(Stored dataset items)
********************
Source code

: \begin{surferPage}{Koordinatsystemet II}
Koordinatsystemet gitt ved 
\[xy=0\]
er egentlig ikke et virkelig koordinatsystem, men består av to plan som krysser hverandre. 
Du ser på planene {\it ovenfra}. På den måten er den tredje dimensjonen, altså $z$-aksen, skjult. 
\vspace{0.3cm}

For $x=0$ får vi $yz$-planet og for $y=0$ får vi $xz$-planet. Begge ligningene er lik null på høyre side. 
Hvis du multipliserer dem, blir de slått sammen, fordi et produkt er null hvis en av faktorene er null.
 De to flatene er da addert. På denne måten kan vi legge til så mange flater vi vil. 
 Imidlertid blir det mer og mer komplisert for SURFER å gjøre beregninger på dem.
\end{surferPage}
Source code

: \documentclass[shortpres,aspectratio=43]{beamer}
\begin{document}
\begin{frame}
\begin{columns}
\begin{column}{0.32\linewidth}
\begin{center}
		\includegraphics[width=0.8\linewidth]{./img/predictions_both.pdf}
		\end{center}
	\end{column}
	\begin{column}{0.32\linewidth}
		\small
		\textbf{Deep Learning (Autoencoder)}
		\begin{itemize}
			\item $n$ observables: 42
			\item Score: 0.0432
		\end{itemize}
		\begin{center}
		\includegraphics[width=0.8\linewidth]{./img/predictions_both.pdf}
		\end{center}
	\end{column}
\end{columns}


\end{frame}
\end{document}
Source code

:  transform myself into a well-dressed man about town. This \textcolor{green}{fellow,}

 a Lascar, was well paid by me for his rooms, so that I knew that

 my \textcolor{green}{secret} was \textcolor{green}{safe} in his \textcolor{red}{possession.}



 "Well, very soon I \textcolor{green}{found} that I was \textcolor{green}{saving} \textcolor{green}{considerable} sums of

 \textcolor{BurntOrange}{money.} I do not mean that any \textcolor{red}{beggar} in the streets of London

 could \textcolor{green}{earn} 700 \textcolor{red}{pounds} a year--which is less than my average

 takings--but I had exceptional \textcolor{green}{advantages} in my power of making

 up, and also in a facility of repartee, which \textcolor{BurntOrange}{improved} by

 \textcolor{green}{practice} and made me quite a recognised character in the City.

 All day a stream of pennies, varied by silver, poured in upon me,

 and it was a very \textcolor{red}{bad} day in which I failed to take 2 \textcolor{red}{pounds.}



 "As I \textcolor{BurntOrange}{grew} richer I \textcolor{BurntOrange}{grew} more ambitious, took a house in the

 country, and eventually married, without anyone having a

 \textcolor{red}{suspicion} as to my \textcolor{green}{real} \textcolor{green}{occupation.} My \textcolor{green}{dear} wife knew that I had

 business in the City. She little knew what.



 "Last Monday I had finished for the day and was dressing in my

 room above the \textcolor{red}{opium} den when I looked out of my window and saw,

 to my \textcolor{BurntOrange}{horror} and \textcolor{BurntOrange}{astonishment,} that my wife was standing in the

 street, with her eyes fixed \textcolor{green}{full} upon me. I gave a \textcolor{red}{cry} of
********************
Which lines of the data include the string "linewidth"? Copy each of them.

\begin{column}{0.32\linewidth}
		\includegraphics[width=0.8\linewidth]{./img/predictions_both.pdf}
	\begin{column}{0.32\linewidth}
		\includegraphics[width=0.8\linewidth]{./img/predictions_both.pdf}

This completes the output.